Most people want to appear ‘top-draw’ so on a personal grooming perspective: Guys that shave, shave that morning or evenly trim your facial hair. For ladies, hair brushed, pinned or similar and of course well applied make-up with everything on hand to re-apply just before the shoot. Jewellery should always be discreet.
Let’s turn to clothing. The main focus of any head shot or business portrait is to stand out from the background. This also means any clothing that’s very prominent is a distraction. There are exceptions for this – if you’re a clothing designer, then perhaps your designs should feature in your portrait. Something outrageous, even. For Tim, above right, chef’s whites form part of his role, so features in his photos. For everyone else, think ‘simplicity’.
Avoid having heavily patterned clothing as this is distracting in the final image, and in some cases, can create interference patterns with computer/phone screens. Similarly, avoid characters on clothing (Iron Man, Batman, Disney, Pixar, etc) or large logos. Again; it’s distracting and why would you want to feature another business’ brand?

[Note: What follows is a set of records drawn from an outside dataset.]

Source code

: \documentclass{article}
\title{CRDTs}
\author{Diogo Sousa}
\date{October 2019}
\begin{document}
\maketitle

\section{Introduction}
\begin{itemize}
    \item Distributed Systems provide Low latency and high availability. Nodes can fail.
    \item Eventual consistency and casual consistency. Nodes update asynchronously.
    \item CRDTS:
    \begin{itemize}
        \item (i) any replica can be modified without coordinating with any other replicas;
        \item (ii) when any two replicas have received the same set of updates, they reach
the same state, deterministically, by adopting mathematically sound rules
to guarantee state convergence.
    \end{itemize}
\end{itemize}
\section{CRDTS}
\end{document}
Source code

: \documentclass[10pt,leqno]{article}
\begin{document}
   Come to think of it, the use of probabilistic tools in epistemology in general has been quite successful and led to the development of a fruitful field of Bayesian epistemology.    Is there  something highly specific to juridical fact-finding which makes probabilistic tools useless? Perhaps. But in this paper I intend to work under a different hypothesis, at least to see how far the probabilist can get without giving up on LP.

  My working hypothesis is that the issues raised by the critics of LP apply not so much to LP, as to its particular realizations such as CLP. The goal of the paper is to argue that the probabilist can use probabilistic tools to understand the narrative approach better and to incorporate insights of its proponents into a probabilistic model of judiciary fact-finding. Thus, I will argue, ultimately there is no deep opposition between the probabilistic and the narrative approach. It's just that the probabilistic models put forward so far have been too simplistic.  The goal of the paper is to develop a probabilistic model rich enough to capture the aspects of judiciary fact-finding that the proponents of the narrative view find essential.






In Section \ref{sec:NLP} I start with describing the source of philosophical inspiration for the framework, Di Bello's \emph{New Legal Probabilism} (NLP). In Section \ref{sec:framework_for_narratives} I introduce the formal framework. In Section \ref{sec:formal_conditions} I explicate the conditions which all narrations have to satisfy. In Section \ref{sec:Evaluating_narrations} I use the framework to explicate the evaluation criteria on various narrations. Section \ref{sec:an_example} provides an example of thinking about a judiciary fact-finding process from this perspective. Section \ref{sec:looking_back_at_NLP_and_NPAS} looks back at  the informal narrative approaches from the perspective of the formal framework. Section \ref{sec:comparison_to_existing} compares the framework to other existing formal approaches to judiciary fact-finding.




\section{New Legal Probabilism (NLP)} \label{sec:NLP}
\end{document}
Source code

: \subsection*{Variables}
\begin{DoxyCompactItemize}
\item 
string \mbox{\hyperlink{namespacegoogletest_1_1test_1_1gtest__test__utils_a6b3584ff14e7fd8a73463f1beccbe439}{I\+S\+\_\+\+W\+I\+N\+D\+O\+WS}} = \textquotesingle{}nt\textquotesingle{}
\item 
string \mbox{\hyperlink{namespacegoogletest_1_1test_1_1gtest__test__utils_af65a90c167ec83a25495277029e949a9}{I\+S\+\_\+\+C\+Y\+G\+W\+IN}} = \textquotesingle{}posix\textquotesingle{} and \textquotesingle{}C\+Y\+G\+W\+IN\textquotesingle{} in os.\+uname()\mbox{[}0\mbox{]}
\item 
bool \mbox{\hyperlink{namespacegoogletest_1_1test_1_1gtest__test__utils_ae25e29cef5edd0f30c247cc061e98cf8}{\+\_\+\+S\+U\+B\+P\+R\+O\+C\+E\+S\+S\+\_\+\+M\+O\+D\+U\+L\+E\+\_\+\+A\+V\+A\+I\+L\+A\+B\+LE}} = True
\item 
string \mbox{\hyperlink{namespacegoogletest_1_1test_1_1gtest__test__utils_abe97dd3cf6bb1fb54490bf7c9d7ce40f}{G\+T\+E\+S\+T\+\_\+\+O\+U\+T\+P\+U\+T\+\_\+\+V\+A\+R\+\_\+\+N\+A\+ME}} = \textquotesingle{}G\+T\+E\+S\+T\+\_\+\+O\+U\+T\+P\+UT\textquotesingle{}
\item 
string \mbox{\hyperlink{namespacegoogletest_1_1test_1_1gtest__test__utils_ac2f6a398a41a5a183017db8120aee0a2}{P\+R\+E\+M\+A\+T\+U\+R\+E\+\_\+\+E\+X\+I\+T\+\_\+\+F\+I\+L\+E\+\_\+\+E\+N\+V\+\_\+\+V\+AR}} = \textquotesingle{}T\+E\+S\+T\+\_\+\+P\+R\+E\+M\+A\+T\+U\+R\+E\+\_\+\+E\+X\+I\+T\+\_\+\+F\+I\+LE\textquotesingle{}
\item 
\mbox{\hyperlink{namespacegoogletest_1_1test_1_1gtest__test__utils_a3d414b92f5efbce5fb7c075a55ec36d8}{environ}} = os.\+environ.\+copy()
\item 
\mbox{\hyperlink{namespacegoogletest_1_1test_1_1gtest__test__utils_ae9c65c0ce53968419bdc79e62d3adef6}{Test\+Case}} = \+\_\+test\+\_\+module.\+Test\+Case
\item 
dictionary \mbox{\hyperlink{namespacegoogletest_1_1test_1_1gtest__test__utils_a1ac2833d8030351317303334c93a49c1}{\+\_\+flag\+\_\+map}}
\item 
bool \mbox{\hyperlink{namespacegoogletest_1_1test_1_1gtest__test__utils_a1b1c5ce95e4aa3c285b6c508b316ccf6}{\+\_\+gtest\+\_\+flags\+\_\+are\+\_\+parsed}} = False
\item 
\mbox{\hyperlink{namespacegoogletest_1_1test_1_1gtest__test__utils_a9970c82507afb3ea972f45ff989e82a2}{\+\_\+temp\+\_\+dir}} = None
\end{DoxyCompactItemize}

Do you have a corporate colour? A nice approach for the photos is to incorporate this colour into your clothing as an accent. Another approach is having different textures of cloth that accent the clothing. This could be a tie, scarf or a nice belt or even a handkerchief in the top pocket of a jacket.
One other element worth considering is creating ‘separation’ between you and the background to the shot. So, for example, people look best wearing darker colours when photographed against a white background and for a dark background, a lighter colour palette for your clothing will work well. These guidelines work just as well if your background is an environment such as an office, factory or out in the open.
Simplicity rules for business portraits. Wear clothes that you feel good in and that will help you stand out from the background. Corporate colours as accents to your outfit may help generate branding – without featuring your business logo.